Increasingly, companies seek to cover ongoing costs through service subscriptions. Service offerings are also seen as a valuable opportunity to develop direct, sustained relationships with customers. But it can be tricky to persuade customers that a product they think of as a one-off hardware purchase should justify an ongoing monthly fee. A subscription to a door lock — paying a monthly fee just to open your own front door — is a hard sell.
A connected product business model needs to be a good fit for where users perceive the value to be. If you can frame your product as a service enabled by a (lower profile) device, consumers will perceive the value to rest with the service. They may then be more prepared to pay recurring charges.
If they perceive the value principally to rest in a device (which benefits from a service), ongoing payments are a harder sell. They will expect to get access to any data from their devices for free. To make a service subscription palatable, the service may need to be bundled with other benefits which are attractive in their own right. A thermostat might come with a heating maintenance contract. A door lock might be an enabler for a security monitoring service, or AirBnB management services.
3. How often do devices connect? How responsive are they?
Product developers aspire to create connected products that feel seamless. But this is often unrealistic. Delays and glitches are part of normal use for most connected products, and creating a good UX for IoT is often about handling this gracefully.
The need to conserve power means that many battery-powered devices connect only intermittently.

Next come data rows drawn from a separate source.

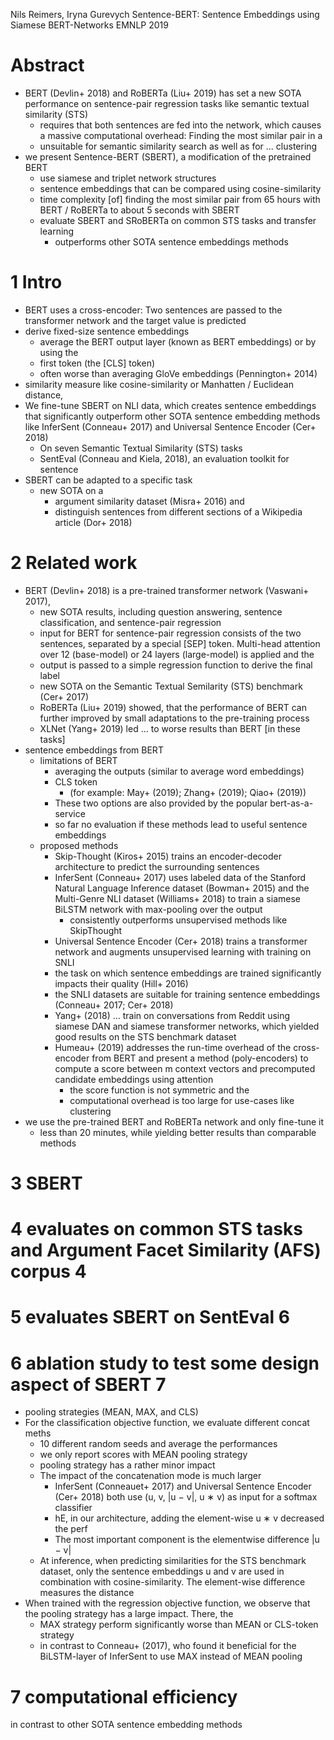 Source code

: Nils Reimers, Iryna Gurevych
Sentence-BERT: Sentence Embeddings using Siamese BERT-Networks
EMNLP 2019

# Abstract

* BERT (Devlin+ 2018) and RoBERTa (Liu+ 2019) has set a new SOTA performance
  on sentence-pair regression tasks like semantic textual similarity (STS)
  * requires that both sentences are fed into the network, which causes a
    massive computational overhead: Finding the most similar pair in a
  * unsuitable for semantic similarity search as well as for ... clustering
* we present Sentence-BERT (SBERT), a modification of the pretrained BERT
  * use siamese and triplet network structures
  * sentence embeddings that can be compared using cosine-similarity
  * time complexity [of] finding the most similar pair
    from 65 hours with BERT / RoBERTa to about 5 seconds with SBERT
  * evaluate SBERT and SRoBERTa on common STS tasks and transfer learning
    * outperforms other SOTA sentence embeddings methods

# 1 Intro

* BERT uses a cross-encoder: Two sentences are passed to the transformer
  network and the target value is predicted
* derive fixed-size sentence embeddings
  * average the BERT output layer (known as BERT embeddings) or by using the
  * first token (the [CLS] token)
  * often worse than averaging GloVe embeddings (Pennington+ 2014)
* similarity measure like cosine-similarity or Manhatten / Euclidean distance,
* We fine-tune SBERT on NLI data, which creates sentence embeddings that
  significantly outperform other SOTA sentence embedding methods
  like InferSent (Conneau+ 2017) and Universal Sentence Encoder (Cer+ 2018)
  * On seven Semantic Textual Similarity (STS) tasks
  * SentEval (Conneau and Kiela, 2018), an evaluation toolkit for sentence
* SBERT can be adapted to a specific task
  * new SOTA on a
    * argument similarity dataset (Misra+ 2016) and
    * distinguish sentences from different sections of a Wikipedia article
      (Dor+ 2018)

# 2 Related work

* BERT (Devlin+ 2018) is a pre-trained transformer network (Vaswani+ 2017),
  * new SOTA results, including question answering, sentence classification,
    and sentence-pair regression
  * input for BERT for sentence-pair regression consists of the two sentences,
    separated by a special [SEP] token. Multi-head attention over 12
    (base-model) or 24 layers (large-model) is applied and the
  * output is passed to a simple regression function to derive the final label
  * new SOTA on the Semantic Textual Semilarity (STS) benchmark (Cer+ 2017)
  * RoBERTa (Liu+ 2019) showed, that the performance of BERT can further
    improved by small adaptations to the pre-training process
  * XLNet (Yang+ 2019) led ... to worse results than BERT [in these tasks]
* sentence embeddings from BERT
  * limitations of BERT
    * averaging the outputs (similar to average word embeddings)
    * CLS token
      * (for example: May+ (2019); Zhang+ (2019); Qiao+ (2019))
    * These two options are also provided by the popular bert-as-a-service
    * so far no evaluation if these methods lead to useful sentence embeddings
  * proposed methods
    * Skip-Thought (Kiros+ 2015) trains an encoder-decoder architecture to
      predict the surrounding sentences
    * InferSent (Conneau+ 2017)
      uses labeled data of the Stanford Natural Language Inference dataset
      (Bowman+ 2015) and the Multi-Genre NLI dataset (Williams+ 2018) to train
      a siamese BiLSTM network with max-pooling over the output
      * consistently outperforms unsupervised methods like SkipThought
    * Universal Sentence Encoder (Cer+ 2018) trains a transformer network and
      augments unsupervised learning with training on SNLI
    * the task on which sentence embeddings are trained significantly impacts
      their quality (Hill+ 2016)
    * the SNLI datasets are suitable for training sentence embeddings
      (Conneau+ 2017; Cer+ 2018)
    * Yang+ (2018) ... train on conversations from Reddit
      using siamese DAN and siamese transformer networks, which yielded
      good results on the STS benchmark dataset
    * Humeau+ (2019) addresses the run-time overhead of the cross-encoder from
      BERT and present a method (poly-encoders) to compute a score between m
      context vectors and precomputed candidate embeddings using attention
      * the score function is not symmetric and the
      * computational overhead is too large for use-cases like clustering
* we use the pre-trained BERT and RoBERTa network and only fine-tune it
  * less than 20 minutes, while yielding better results than comparable methods

# 3 SBERT

# 4 evaluates on common STS tasks and Argument Facet Similarity (AFS) corpus 4

# 5 evaluates SBERT on SentEval 6

# 6 ablation study to test some design aspect of SBERT 7

* pooling strategies (MEAN, MAX, and CLS)
* For the classification objective function, we evaluate different concat meths
  * 10 different random seeds and average the performances
  * we only report scores with MEAN pooling strategy
  * pooling strategy has a rather minor impact
  * The impact of the concatenation mode is much larger
    * InferSent (Conneauet+ 2017) and Universal Sentence Encoder (Cer+ 2018)
      both use (u, v, |u − v|, u ∗ v) as input for a softmax classifier
    * hE, in our architecture, adding the element-wise u ∗ v decreased the perf
    * The most important component is the elementwise difference |u − v|
  * At inference, when predicting similarities for the STS benchmark dataset,
    only the sentence embeddings u and v are used in combination with
    cosine-similarity. The element-wise difference measures the distance
* When trained with the regression objective function, we observe that the
  pooling strategy has a large impact. There, the
  * MAX strategy perform significantly worse than MEAN or CLS-token strategy
  * in contrast to Conneau+ (2017), who found it beneficial for the
    BiLSTM-layer of InferSent to use MAX instead of MEAN pooling

# 7 computational efficiency

in contrast to other SOTA sentence embedding methods
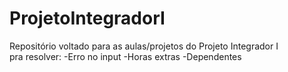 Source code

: # ProjetoIntegradorI
Repositório voltado para as aulas/projetos do Projeto Integrador I                                  
  pra resolver:
-Erro no input
-Horas extras
-Dependentes
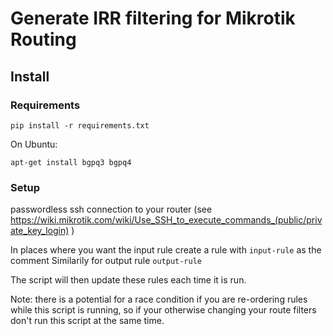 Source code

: # Generate IRR filtering for Mikrotik Routing

## Install

### Requirements

`pip install -r requirements.txt`

On Ubuntu:

`apt-get install bgpq3 bgpq4`

### Setup

passwordless ssh connection to your router (see https://wiki.mikrotik.com/wiki/Use_SSH_to_execute_commands_(public/private_key_login) )


In places where you want the input rule create a rule with `input-rule` as the comment
Similarily for output rule `output-rule`


The script will then update these rules each time it is run.


Note: there is a potential for a race condition if you are re-ordering rules while this script is running, so if your otherwise changing your route filters don't run this script at the same time.
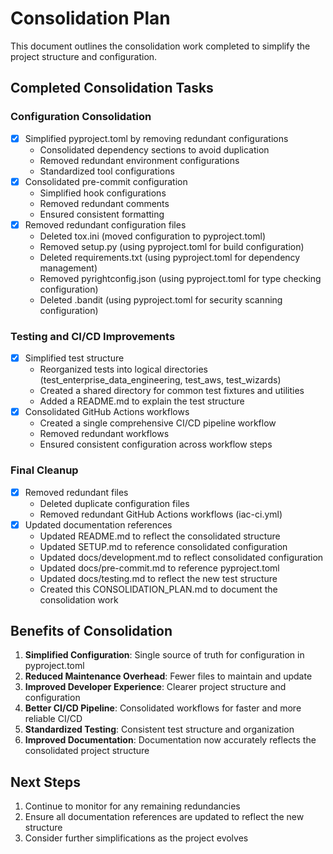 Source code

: # Consolidation Plan

This document outlines the consolidation work completed to simplify the project structure and
configuration.

## Completed Consolidation Tasks

### Configuration Consolidation

- [x] Simplified pyproject.toml by removing redundant configurations
  - Consolidated dependency sections to avoid duplication
  - Removed redundant environment configurations
  - Standardized tool configurations
- [x] Consolidated pre-commit configuration
  - Simplified hook configurations
  - Removed redundant comments
  - Ensured consistent formatting
- [x] Removed redundant configuration files
  - Deleted tox.ini (moved configuration to pyproject.toml)
  - Removed setup.py (using pyproject.toml for build configuration)
  - Deleted requirements.txt (using pyproject.toml for dependency management)
  - Removed pyrightconfig.json (using pyproject.toml for type checking configuration)
  - Deleted .bandit (using pyproject.toml for security scanning configuration)

### Testing and CI/CD Improvements

- [x] Simplified test structure
  - Reorganized tests into logical directories (test_enterprise_data_engineering, test_aws,
    test_wizards)
  - Created a shared directory for common test fixtures and utilities
  - Added a README.md to explain the test structure
- [x] Consolidated GitHub Actions workflows
  - Created a single comprehensive CI/CD pipeline workflow
  - Removed redundant workflows
  - Ensured consistent configuration across workflow steps

### Final Cleanup

- [x] Removed redundant files
  - Deleted duplicate configuration files
  - Removed redundant GitHub Actions workflows (iac-ci.yml)
- [x] Updated documentation references
  - Updated README.md to reflect the consolidated structure
  - Updated SETUP.md to reference consolidated configuration
  - Updated docs/development.md to reflect consolidated configuration
  - Updated docs/pre-commit.md to reference pyproject.toml
  - Updated docs/testing.md to reflect the new test structure
  - Created this CONSOLIDATION_PLAN.md to document the consolidation work

## Benefits of Consolidation

1. **Simplified Configuration**: Single source of truth for configuration in pyproject.toml
1. **Reduced Maintenance Overhead**: Fewer files to maintain and update
1. **Improved Developer Experience**: Clearer project structure and configuration
1. **Better CI/CD Pipeline**: Consolidated workflows for faster and more reliable CI/CD
1. **Standardized Testing**: Consistent test structure and organization
1. **Improved Documentation**: Documentation now accurately reflects the consolidated project
   structure

## Next Steps

1. Continue to monitor for any remaining redundancies
1. Ensure all documentation references are updated to reflect the new structure
1. Consider further simplifications as the project evolves
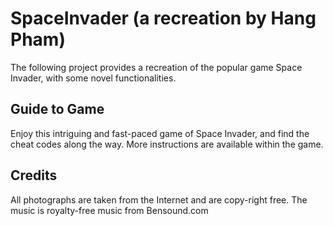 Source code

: # SpaceInvader (a recreation by Hang Pham)
The following project provides a recreation of the popular game Space Invader, with some novel functionalities. 

## Guide to Game 
Enjoy this intriguing and fast-paced game of Space Invader, and find the cheat codes along the way. More instructions are available within the game.

## Credits 
All photographs are taken from the Internet and are copy-right free. The music is royalty-free music from Bensound.com
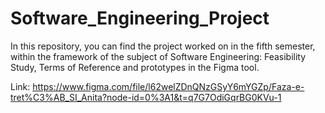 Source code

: # Software_Engineering_Project

In this repository, you can find the project worked on in the fifth semester, within the framework of the subject of Software Engineering: Feasibility Study, Terms of Reference and prototypes in the Figma tool.

Link: https://www.figma.com/file/l62welZDnQNzGSyY6mYGZp/Faza-e-tret%C3%AB_SI_Anita?node-id=0%3A1&t=q7G7OdiGqrBG0KVu-1
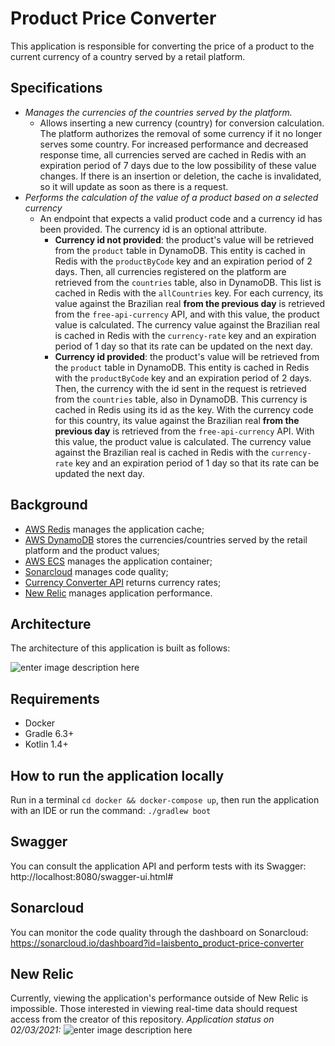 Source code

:# Product Price Converter

This application is responsible for converting the price of a product to the current currency of a country served by a retail platform.

## Specifications

-   *Manages the currencies of the countries served by the platform.* 
    - Allows inserting a new currency (country) for conversion calculation. The platform authorizes the removal of some currency if it no longer serves some country. For increased performance and decreased response time, all currencies served are cached in Redis with an expiration period of 7 days due to the low possibility of these value changes. If there is an insertion or deletion, the cache is invalidated, so it will update as soon as there is a request.
- *Performs the calculation of the value of a product based on a selected currency*
  - An endpoint that expects a valid product code and a currency id has been provided. The currency id is an optional attribute.
    - **Currency id not provided**: the product's value will be retrieved from the `product` table in DynamoDB. This entity is cached in Redis with the `productByCode` key and an expiration period of 2 days. Then, all currencies registered on the platform are retrieved from the `countries` table, also in DynamoDB. This list is cached in Redis with the `allCountries` key. For each currency, its value against the Brazilian real **from the previous day** is retrieved from the `free-api-currency` API, and with this value, the product value is calculated. The currency value against the Brazilian real is cached in Redis with the `currency-rate` key and an expiration period of 1 day so that its rate can be updated on the next day.
    - **Currency id provided**: the product's value will be retrieved from the `product` table in DynamoDB. This entity is cached in Redis with the `productByCode` key and an expiration period of 2 days. Then, the currency with the id sent in the request is retrieved from the `countries` table, also in DynamoDB. This currency is cached in Redis using its id as the key. With the currency code for this country, its value against the Brazilian real **from the previous day** is retrieved from the `free-api-currency` API. With this value, the product value is calculated. The currency value against the Brazilian real is cached in Redis with the `currency-rate` key and an expiration period of 1 day so that its rate can be updated the next day.

## Background

-   [AWS Redis](https://aws.amazon.com/pt/redis/) manages the application cache;
-   [AWS DynamoDB](https://docs.aws.amazon.com/pt_br/amazondynamodb/latest/developerguide/Introduction.html) stores the currencies/countries served by the retail platform and the product values;
-   [AWS ECS](https://docs.aws.amazon.com/pt_br/AmazonECS/latest/developerguide/Welcome.html) manages the application container;
- [Sonarcloud](https://sonarcloud.io/documentation) manages code quality;
-  [Currency Converter API](https://www.currencyconverterapi.com/)  returns currency rates;
- [New Relic](https://docs.newrelic.com/docs/using-new-relic/welcome-new-relic/get-started/introduction-new-relic) manages application performance.

## Architecture

The architecture of this application is built as follows:

![enter image description here](https://i.imgur.com/pu0HdYu.png)

## Requirements

-   Docker
-   Gradle 6.3+
-   Kotlin 1.4+

## How to run the application locally

Run in a terminal `cd docker && docker-compose up`, then run the application with an IDE or run the command: `./gradlew boot`

## Swagger
You can consult the application API and perform tests with its Swagger: http://localhost:8080/swagger-ui.html#

## Sonarcloud
You can monitor the code quality through the dashboard on Sonarcloud:
https://sonarcloud.io/dashboard?id=laisbento_product-price-converter

## New Relic
Currently, viewing the application's performance outside of New Relic is impossible. Those interested in viewing real-time data should request access from the creator of this repository.
*Application status on 02/03/2021:*
![enter image description here](https://i.imgur.com/CK5IK8D.png)
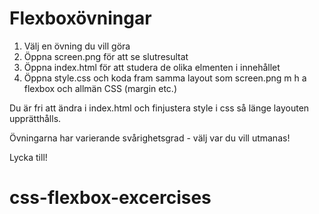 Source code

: # Flexboxövningar

1. Välj en övning du vill göra
2. Öppna screen.png för att se slutresultat
3. Öppna index.html för att studera de olika elmenten i innehållet
4. Öppna style.css och koda fram samma layout som screen.png m h a flexbox och allmän CSS (margin etc.) 

Du är fri att ändra i index.html och finjustera style i css så länge layouten upprätthålls.

Övningarna har varierande svårighetsgrad - välj var du vill utmanas!

Lycka till!
# css-flexbox-excercises
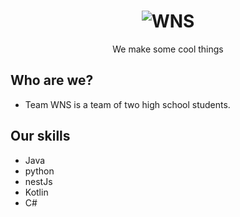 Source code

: <h1 align="center"><img src="" alt="WNS"></h1>
<p align="center">We make some cool things</p>

## Who are we?
- Team WNS is a team of two high school students.

## Our skills
- Java
- python
- nestJs
- Kotlin
- C#
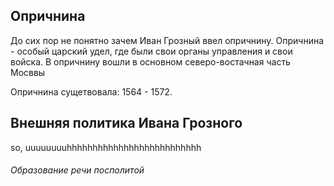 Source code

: 
## Опричнина

До сих пор не понятно зачем Иван Грозный ввел опричнину.
Опричнина - особый царский удел, где были свои органы управления и свои войска.
В опричнину вошли в основном северо-востачная часть Мосввы

Опричнина сущетвовала: 1564 - 1572.

## Внешняя политика Ивана Грозного

so, uuuuuuuuhhhhhhhhhhhhhhhhhhhhhhhhhh

###### Образование речи посполитой

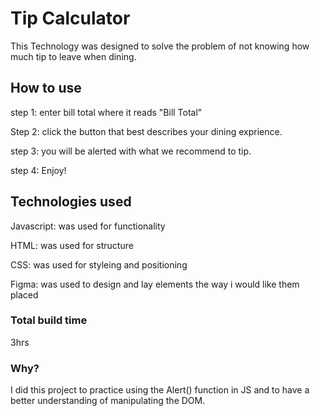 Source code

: # Tip Calculator 

This Technology was designed to solve the problem of not knowing how much tip to leave when dining. 

## How to use

step 1: enter bill total where it reads "Bill Total"

Step 2: click the button that best describes your dining exprience.

step 3: you will be alerted with what we recommend to tip. 

step 4: Enjoy!


## Technologies used 

Javascript: was used for functionality 

HTML: was used for structure 

CSS: was used for styleing and positioning 

Figma: was used to design and lay elements the way i would like them placed 



### Total build time

 3hrs 

### Why?

I did this project to practice using the Alert() function in JS and to have a better understanding of manipulating the DOM. 

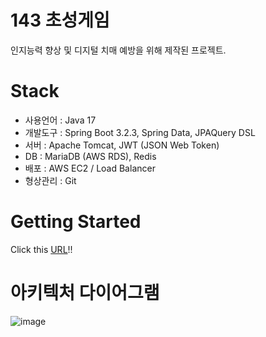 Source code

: # 143 초성게임

인지능력 향상 및 디지털 치매 예방을 위해 제작된 프로젝트.

# Stack

* 사용언어 : Java 17
* 개발도구 : Spring Boot 3.2.3, Spring Data, JPAQuery DSL
* 서버 : Apache Tomcat, JWT (JSON Web Token)
* DB : MariaDB (AWS RDS), Redis
* 배포 : AWS EC2 / Load Balancer
* 형상관리 :  Git

# Getting Started

Click this [URL](https://garlicbears.github.io/143quiz_frontend/)!!

# 아키텍처 다이어그램

![image]()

So it can take time to get new data from them, or for them to wake up and check in for new instructions.
And when they do, the nature of internet networking means that they may take a little time to respond (latency) or occasionally messages may go missing (reliability).
People have mental models of the conventional internet that allow them to understand that sometimes downloads will run slowly, or Skype calls will fail. But we also have millions of years of evolutionary experience which tells us that physical objects respond to us immediately and don’t ‘lose’ our instructions. Internet-like glitches, experience through the real world, can feel very disconcerting.
This can be serious enough to undermine a value proposition. The first generation of a popular connected doorbell took over 30 seconds to connect to the cloud service before even alerting the home’s occupier: enough time for most couriers to give up and leave on the assumption that no-one was responding.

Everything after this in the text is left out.